**REQUIRED ACTION**
List each line of the data that holds the string "case".
*** GIVEN RECORDS ***
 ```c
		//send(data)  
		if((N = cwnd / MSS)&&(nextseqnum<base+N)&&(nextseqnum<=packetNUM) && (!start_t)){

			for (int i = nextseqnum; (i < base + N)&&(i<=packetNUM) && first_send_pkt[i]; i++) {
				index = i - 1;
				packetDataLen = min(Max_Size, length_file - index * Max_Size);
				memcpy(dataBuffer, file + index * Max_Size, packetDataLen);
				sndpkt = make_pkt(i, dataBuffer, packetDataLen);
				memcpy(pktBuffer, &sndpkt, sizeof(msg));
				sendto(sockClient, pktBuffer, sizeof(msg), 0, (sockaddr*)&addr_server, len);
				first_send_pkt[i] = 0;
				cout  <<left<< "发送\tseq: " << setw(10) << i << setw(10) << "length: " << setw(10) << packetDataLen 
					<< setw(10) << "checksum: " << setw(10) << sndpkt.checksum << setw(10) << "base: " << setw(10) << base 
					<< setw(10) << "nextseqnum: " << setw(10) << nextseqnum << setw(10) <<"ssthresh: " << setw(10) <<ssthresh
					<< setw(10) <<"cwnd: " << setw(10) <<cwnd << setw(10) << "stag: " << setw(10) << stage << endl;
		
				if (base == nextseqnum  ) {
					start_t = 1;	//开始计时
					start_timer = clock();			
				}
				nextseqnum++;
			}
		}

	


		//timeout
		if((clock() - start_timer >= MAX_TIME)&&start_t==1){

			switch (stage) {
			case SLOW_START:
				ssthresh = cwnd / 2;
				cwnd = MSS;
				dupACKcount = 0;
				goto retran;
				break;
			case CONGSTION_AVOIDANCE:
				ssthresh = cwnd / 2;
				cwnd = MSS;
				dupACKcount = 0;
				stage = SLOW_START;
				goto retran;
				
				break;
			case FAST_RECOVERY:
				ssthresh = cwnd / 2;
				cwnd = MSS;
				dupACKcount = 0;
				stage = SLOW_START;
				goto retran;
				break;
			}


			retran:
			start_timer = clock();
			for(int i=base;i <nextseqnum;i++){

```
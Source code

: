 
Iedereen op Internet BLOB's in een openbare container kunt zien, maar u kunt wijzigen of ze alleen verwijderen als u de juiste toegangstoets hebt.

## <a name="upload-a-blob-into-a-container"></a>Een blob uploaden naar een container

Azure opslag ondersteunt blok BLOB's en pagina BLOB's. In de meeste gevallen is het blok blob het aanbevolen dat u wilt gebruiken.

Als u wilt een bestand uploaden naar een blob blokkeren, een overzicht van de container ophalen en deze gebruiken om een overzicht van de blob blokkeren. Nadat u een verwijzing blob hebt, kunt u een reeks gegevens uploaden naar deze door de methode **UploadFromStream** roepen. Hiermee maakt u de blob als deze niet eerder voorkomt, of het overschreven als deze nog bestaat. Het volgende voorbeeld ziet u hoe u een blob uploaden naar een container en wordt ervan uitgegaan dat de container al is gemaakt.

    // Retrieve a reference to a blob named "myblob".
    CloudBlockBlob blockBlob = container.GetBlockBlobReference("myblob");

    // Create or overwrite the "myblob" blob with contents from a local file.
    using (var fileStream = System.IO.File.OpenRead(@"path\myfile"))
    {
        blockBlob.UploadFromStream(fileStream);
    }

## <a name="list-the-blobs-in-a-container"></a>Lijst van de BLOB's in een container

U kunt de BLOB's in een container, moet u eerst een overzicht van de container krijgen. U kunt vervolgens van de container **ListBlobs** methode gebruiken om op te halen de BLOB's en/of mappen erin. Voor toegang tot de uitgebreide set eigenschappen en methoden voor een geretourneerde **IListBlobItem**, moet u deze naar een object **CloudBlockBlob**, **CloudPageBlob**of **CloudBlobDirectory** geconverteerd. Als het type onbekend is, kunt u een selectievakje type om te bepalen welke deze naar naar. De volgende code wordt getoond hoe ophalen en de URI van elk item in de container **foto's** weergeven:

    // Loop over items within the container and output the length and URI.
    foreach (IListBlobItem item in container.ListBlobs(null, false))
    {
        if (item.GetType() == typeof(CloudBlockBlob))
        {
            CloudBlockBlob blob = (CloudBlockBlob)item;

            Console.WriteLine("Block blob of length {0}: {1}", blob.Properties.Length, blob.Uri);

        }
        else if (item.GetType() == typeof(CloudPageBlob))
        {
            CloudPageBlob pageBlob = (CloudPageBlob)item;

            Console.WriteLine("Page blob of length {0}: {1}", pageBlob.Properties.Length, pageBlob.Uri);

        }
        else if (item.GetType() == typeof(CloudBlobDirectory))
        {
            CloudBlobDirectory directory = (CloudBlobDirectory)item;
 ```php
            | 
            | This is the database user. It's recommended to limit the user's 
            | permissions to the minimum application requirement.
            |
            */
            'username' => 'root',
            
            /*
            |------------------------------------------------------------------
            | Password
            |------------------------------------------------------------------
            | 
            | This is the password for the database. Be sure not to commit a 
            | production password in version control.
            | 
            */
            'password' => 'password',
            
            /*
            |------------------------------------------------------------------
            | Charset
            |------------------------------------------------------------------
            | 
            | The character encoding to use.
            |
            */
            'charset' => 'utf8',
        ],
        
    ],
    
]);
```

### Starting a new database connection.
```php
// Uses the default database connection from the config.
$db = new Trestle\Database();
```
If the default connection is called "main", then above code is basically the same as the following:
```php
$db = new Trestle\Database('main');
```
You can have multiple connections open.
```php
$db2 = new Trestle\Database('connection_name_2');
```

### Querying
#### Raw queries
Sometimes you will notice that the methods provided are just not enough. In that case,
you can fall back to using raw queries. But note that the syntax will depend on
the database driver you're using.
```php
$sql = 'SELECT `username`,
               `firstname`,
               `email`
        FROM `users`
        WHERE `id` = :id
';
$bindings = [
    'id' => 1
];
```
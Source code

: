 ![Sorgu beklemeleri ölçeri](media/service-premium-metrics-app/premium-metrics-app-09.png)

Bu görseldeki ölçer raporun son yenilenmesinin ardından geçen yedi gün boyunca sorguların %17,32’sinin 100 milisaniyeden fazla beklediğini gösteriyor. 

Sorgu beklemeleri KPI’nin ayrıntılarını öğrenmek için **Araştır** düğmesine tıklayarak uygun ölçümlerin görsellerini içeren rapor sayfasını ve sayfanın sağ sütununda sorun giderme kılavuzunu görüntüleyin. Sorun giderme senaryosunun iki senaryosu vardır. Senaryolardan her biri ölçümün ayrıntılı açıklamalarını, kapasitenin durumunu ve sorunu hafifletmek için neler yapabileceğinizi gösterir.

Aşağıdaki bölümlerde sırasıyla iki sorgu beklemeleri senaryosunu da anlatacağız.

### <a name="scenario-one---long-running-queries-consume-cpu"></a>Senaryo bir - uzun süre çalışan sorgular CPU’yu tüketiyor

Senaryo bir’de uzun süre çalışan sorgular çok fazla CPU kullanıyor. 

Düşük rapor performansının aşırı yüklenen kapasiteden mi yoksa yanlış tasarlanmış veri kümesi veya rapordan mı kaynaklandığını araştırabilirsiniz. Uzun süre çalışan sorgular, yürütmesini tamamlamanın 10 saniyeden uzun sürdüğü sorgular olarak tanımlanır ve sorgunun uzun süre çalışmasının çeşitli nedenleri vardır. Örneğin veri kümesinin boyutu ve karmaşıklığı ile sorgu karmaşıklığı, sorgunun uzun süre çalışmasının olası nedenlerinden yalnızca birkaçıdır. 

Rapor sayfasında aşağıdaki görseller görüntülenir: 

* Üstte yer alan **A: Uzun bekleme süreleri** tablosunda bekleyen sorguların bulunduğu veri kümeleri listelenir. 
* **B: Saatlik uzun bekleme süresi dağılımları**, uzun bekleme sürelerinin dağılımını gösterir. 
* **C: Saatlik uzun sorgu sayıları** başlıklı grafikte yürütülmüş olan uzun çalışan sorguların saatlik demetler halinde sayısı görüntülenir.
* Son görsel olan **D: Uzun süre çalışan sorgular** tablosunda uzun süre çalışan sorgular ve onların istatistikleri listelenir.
*** End of GIVEN RECORDS ***
**TASK SOLUTION**
			case SLOW_START:
			case CONGSTION_AVOIDANCE:
			case FAST_RECOVERY:
Sometimes you will notice that the methods provided are just not enough. In that case,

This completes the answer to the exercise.